Americans And U.S. Persons Abroad Retain Their Obligation To File Annual Tax
Goldilocks And The Three Tax Returns
The second tax season for U.S. tax preparers is coming to a close. The due date for any U.S. person who extended his filing deadline is Oct. 15, just around the corner.
Meaning I’m spending a lot of time these days putting my tax return together.
Friends from other countries don’t understand why Americans living outside the United States have to file tax returns with the IRS. Many of my European friends living in places like Panama, Costa Rica, and Belize don’t file tax returns with any country. They don’t have to file in their adopted countries of residence because they’re living in countries that tax based on jurisdiction. If you earn money in Panama, Costa Rica, or Belize, you pay tax on that money in those countries. Don’t earn anything in that country while you’re living there, and you have no tax obligation, neither to pay nor even to file.
As an aside, my friends in Costa Rica may have to reconsider their situations. The Costa Rican president announced recently that he is planning to propose a bill that would change how Costa Rica taxes residents. He’s suggesting that the country should tax residents on their worldwide income. If this law passes, it’ll be the official end of Costa Rica as an overseas retirement or expat haven. I’ll keep you posted.
Back to my expat friends who don’t pay taxes anywhere…
They don’t owe tax in the countries where they’re resident because they’ve wisely chosen to become residents of countries that only tax money earned in the country. And, thanks to having been born in countries other than the United States, they don’t have to file or pay taxes in their countries of citizenship while living outside them either.
The headache and hassle of carrying a U.S. tax-filing obligation with you wherever you roam as an American abroad is compounded by the fact that most U.S. tax preparers don’t understand the tax rules for Americans living outside the country. The rules aren’t necessarily more complex than other tax rules. The trouble is that very few U.S. tax preparers have any depth of experience preparing expat returns.
Foreign Tax Credits
One common point of confusion has to do with foreign tax credits.

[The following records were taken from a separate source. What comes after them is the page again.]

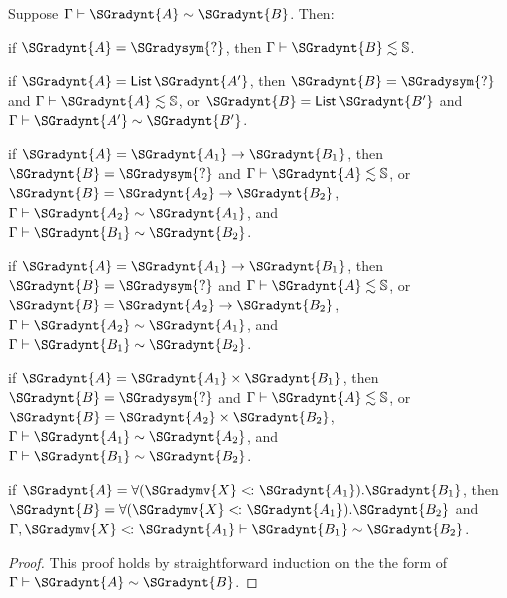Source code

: \begin{lemma}
  \label{lemma:inversion_of_type_consistency}
  Suppose $ \Gamma  \vdash  \SGradynt{A}  \sim  \SGradynt{B} $. Then:
  \begin{enumR}
  \item if $\SGradynt{A} = \SGradysym{\mbox{?}}$, then $ \Gamma  \vdash  \SGradynt{B}  \lesssim   \mathbb{S}  $.
  \item if $\SGradynt{A} =  \mathsf{List}\, \SGradynt{A'} $, then $\SGradynt{B} = \SGradysym{\mbox{?}}$ and $ \Gamma  \vdash  \SGradynt{A}  \lesssim   \mathbb{S}  $, or
    $\SGradynt{B} =  \mathsf{List}\, \SGradynt{B'} $ and $ \Gamma  \vdash  \SGradynt{A'}  \sim  \SGradynt{B'} $.
  \item if $\SGradynt{A} = \SGradynt{A_{{\mathrm{1}}}}  \rightarrow  \SGradynt{B_{{\mathrm{1}}}}$, then $\SGradynt{B} = \SGradysym{\mbox{?}}$ and $ \Gamma  \vdash  \SGradynt{A}  \lesssim   \mathbb{S}  $, or
    $\SGradynt{B} = \SGradynt{A_{{\mathrm{2}}}}  \rightarrow  \SGradynt{B_{{\mathrm{2}}}}$, $ \Gamma  \vdash  \SGradynt{A_{{\mathrm{2}}}}  \sim  \SGradynt{A_{{\mathrm{1}}}} $, and $ \Gamma  \vdash  \SGradynt{B_{{\mathrm{1}}}}  \sim  \SGradynt{B_{{\mathrm{2}}}} $.
  \item if $\SGradynt{A} = \SGradynt{A_{{\mathrm{1}}}}  \rightarrow  \SGradynt{B_{{\mathrm{1}}}}$, then $\SGradynt{B} = \SGradysym{\mbox{?}}$ and $ \Gamma  \vdash  \SGradynt{A}  \lesssim   \mathbb{S}  $, or
    $\SGradynt{B} = \SGradynt{A_{{\mathrm{2}}}}  \rightarrow  \SGradynt{B_{{\mathrm{2}}}}$, $ \Gamma  \vdash  \SGradynt{A_{{\mathrm{2}}}}  \sim  \SGradynt{A_{{\mathrm{1}}}} $, and $ \Gamma  \vdash  \SGradynt{B_{{\mathrm{1}}}}  \sim  \SGradynt{B_{{\mathrm{2}}}} $.
  \item if $\SGradynt{A} =  \SGradynt{A_{{\mathrm{1}}}}  \times  \SGradynt{B_{{\mathrm{1}}}} $, then $\SGradynt{B} = \SGradysym{\mbox{?}}$ and $ \Gamma  \vdash  \SGradynt{A}  \lesssim   \mathbb{S}  $, or
    $\SGradynt{B} =  \SGradynt{A_{{\mathrm{2}}}}  \times  \SGradynt{B_{{\mathrm{2}}}} $, $ \Gamma  \vdash  \SGradynt{A_{{\mathrm{1}}}}  \sim  \SGradynt{A_{{\mathrm{2}}}} $, and $ \Gamma  \vdash  \SGradynt{B_{{\mathrm{1}}}}  \sim  \SGradynt{B_{{\mathrm{2}}}} $.
  \item if $\SGradynt{A} =  \forall ( \SGradymv{X}  <\hspace{-2px}\colon  \SGradynt{A_{{\mathrm{1}}}} ).  \SGradynt{B_{{\mathrm{1}}}} $, then $\SGradynt{B} =  \forall ( \SGradymv{X}  <\hspace{-2px}\colon  \SGradynt{A_{{\mathrm{1}}}} ).  \SGradynt{B_{{\mathrm{2}}}} $ and $  \Gamma , \SGradymv{X}  <\hspace{-2px}\colon  \SGradynt{A_{{\mathrm{1}}}}   \vdash  \SGradynt{B_{{\mathrm{1}}}}  \sim  \SGradynt{B_{{\mathrm{2}}}} $.
  \end{enumR}
\end{lemma}
\begin{proof}
  This proof holds by straightforward induction on the the form of $ \Gamma  \vdash  \SGradynt{A}  \sim  \SGradynt{B} $.
\end{proof}

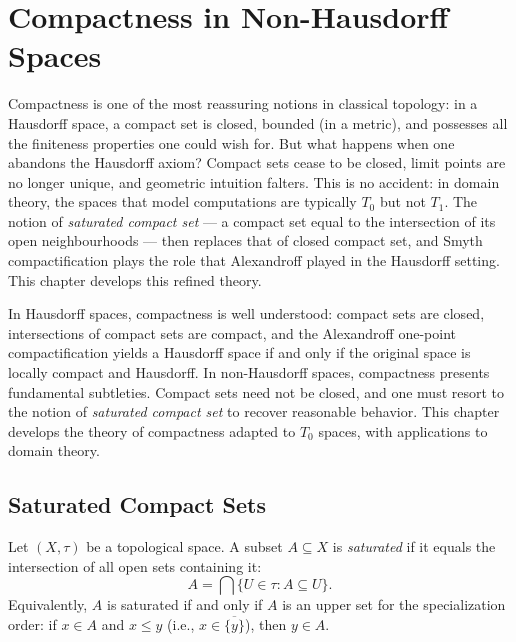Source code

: \chapter{Compactness in Non-Hausdorff Spaces}
\label{ch:compactness}

Compactness is one of the most reassuring notions in classical topology: in a Hausdorff space, a compact set is closed, bounded (in a metric), and possesses all the finiteness properties one could wish for. But what happens when one abandons the Hausdorff axiom? Compact sets cease to be closed, limit points are no longer unique, and geometric intuition falters. This is no accident: in domain theory, the spaces that model computations are typically $T_0$ but not $T_1$. The notion of \emph{saturated compact set} --- a compact set equal to the intersection of its open neighbourhoods --- then replaces that of closed compact set, and Smyth compactification plays the role that Alexandroff played in the Hausdorff setting. This chapter develops this refined theory.

\begin{intuition}
In Hausdorff spaces, compactness is well understood: compact sets are closed, intersections
of compact sets are compact, and the Alexandroff one-point compactification yields a Hausdorff
space if and only if the original space is locally compact and Hausdorff. In non-Hausdorff
spaces, compactness presents fundamental subtleties. Compact sets need not be closed, and one
must resort to the notion of \emph{saturated compact set} to recover reasonable behavior.
This chapter develops the theory of compactness adapted to $T_0$ spaces, with applications
to domain theory.
\end{intuition}

\section{Saturated Compact Sets}

\begin{definition}
Let $(X,\tau)$ be a topological space. A subset $A \subseteq X$ is \emph{saturated} if it
equals the intersection of all open sets containing it:
\[
  A = \bigcap \{ U \in \tau : A \subseteq U \}.
\]
Equivalently, $A$ is saturated if and only if $A$ is an upper set for the specialization
order: if $x \in A$ and $x \leq y$ (i.e., $x \in \overline{\{y\}}$), then $y \in A$.
\end{definition}

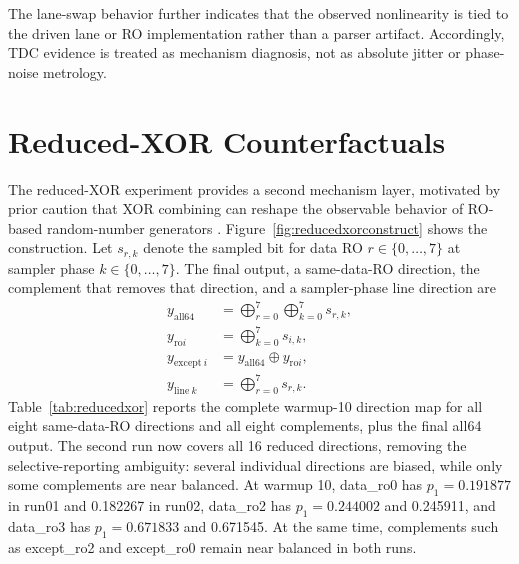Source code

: \documentclass[journal]{IEEEtran}
\newcommand{\tdc}{TDC}
\begin{document}
The lane-swap behavior further indicates that the observed nonlinearity is tied to the driven lane or RO implementation rather than a parser artifact. Accordingly, \tdc{} evidence is treated as mechanism diagnosis, not as absolute jitter or phase-noise metrology.

\section{Reduced-XOR Counterfactuals}

The reduced-XOR experiment provides a second mechanism layer, motivated by prior caution that XOR combining can reshape the observable behavior of RO-based random-number generators \cite{Sato_2021}. Figure~\ref{fig:reducedxorconstruct} shows the construction. Let $s_{r,k}$ denote the sampled bit for data RO $r\in\{0,\ldots,7\}$ at sampler phase $k\in\{0,\ldots,7\}$. The final output, a same-data-RO direction, the complement that removes that direction, and a sampler-phase line direction are
\begin{align}
y_{\mathrm{all64}} &= \bigoplus_{r=0}^{7}\bigoplus_{k=0}^{7} s_{r,k},\\
y_{\mathrm{ro}i} &= \bigoplus_{k=0}^{7} s_{i,k},\\
y_{\mathrm{except}\ i} &= y_{\mathrm{all64}}\oplus y_{\mathrm{ro}i},\\
y_{\mathrm{line}\ k} &= \bigoplus_{r=0}^{7} s_{r,k}.
\end{align}
Table~\ref{tab:reducedxor} reports the complete warmup-10 direction map for all eight same-data-RO directions and all eight complements, plus the final all64 output. The second run now covers all 16 reduced directions, removing the selective-reporting ambiguity: several individual directions are biased, while only some complements are near balanced. At warmup 10, data\_ro0 has $p_1=0.191877$ in run01 and 0.182267 in run02, data\_ro2 has $p_1=0.244002$ and 0.245911, and data\_ro3 has $p_1=0.671833$ and 0.671545. At the same time, complements such as except\_ro2 and except\_ro0 remain near balanced in both runs.
\end{document}

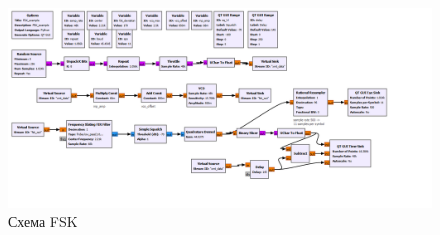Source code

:     \begin{landscape}
	\begin{figure}[H]
		\centering
		\includegraphics[width=25.5cm]{fig/lab12/fsk_scheme.png}
		\caption{Схема FSK}
		\label{pic:fsk_scheme} %
	\end{figure}
\end{landscape}

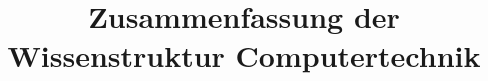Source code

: \documentclass{article}
\title{Zusammenfassung der Wissenstruktur Computertechnik}
\begin{document}
    \maketitle
    \pagebreak
    \tableofcontents
    \pagebreak
    
\end{document}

If you are paying taxes in another country on income that may also be taxable in the United States, you can use the foreign tax paid as a deduction against income or a credit against U.S. tax on that income. Whether you are you better off taking the credit or the deduction depends on your situation overall. Most of the time, you’re better off taking the tax credit. However, if you’re using the Foreign Earned Income Exemption to exclude all income earned overseas, you could be better off taking the deduction, especially if you have other taxable income and break the itemized deduction threshold.
Now, all that can come off like enough to make the typical nonresident American run screaming to the nearest H&R Block office for help. Resist. The folks at H&R Block can’t help you. Unfortunately, most U.S. CPAs and tax professionals can’t help you either. They don’t understand the rules surrounding the foreign tax credit any better than you do.
Nor, in fact, do most IRS agents. Frankly, there’s no way any single person could understand all or even most of the IRS tax codes and rules. There are just so many of them. So the IRS has specialists in particular areas who are simply overwhelmed and, again, often not sure of the answers anyway. Call the IRS three times to ask the same question of three different agents, and you’ll likely get three different responses. I’ve tried it.
All three of those answers could be wrong. Or, get this, all three of those different answers could be accurate. The volume of IRS codes, rules, exceptions, and exceptions to exceptions means that there’s no single answer to any even slightly complicated question. The thing is to identify the accurate (that is, legal and compliant) answer that is most advantageous for you.
A few years ago, I agreed to prepare a tax return for a guy (as a favor to a friend) and identified three different ways that the return could be completed. Each way was proper under IRS code. I chose the one that meant the least amount of tax owed and sent it to the guy for him to file.
However, the strategy I had used was not typical. The guy had never encountered it before. After I’d sent him his return, he replied to tell me I’d prepared it “wrong” and to demand that I redo it using the method he was familiar with and had used in the past.
That method was one of the three I had identified, the least favorable of the three.
I took the time to prepare the guy’s return three times over, once my recommended way, once the way he was demanding, and the third way I’d identified. His way he owed the most tax, the third way he owed less tax, and my way he owed less still. I told him to choose whichever return he preferred when filing with the IRS, as all three were acceptable.
I don’t prepare taxes for others anymore except by special request from a friend with a complicated return. I’ve done one of those this year. In this case, I identified a dozen (literally 12) possible iterations, all IRS compliant. In this case, thankfully, my friend didn’t question my recommendation for which of the 12 possible strategies to follow.
My bottom-line interpretation of all of this is that it’s easier all the time to understand why so many Americans overseas are giving up their U.S. citizenship—if for no other reason than to walk away forever from having to prepare U.S. tax returns.
If you haven’t filed your U.S. return yet, you have less than two weeks to get it together. Good luck.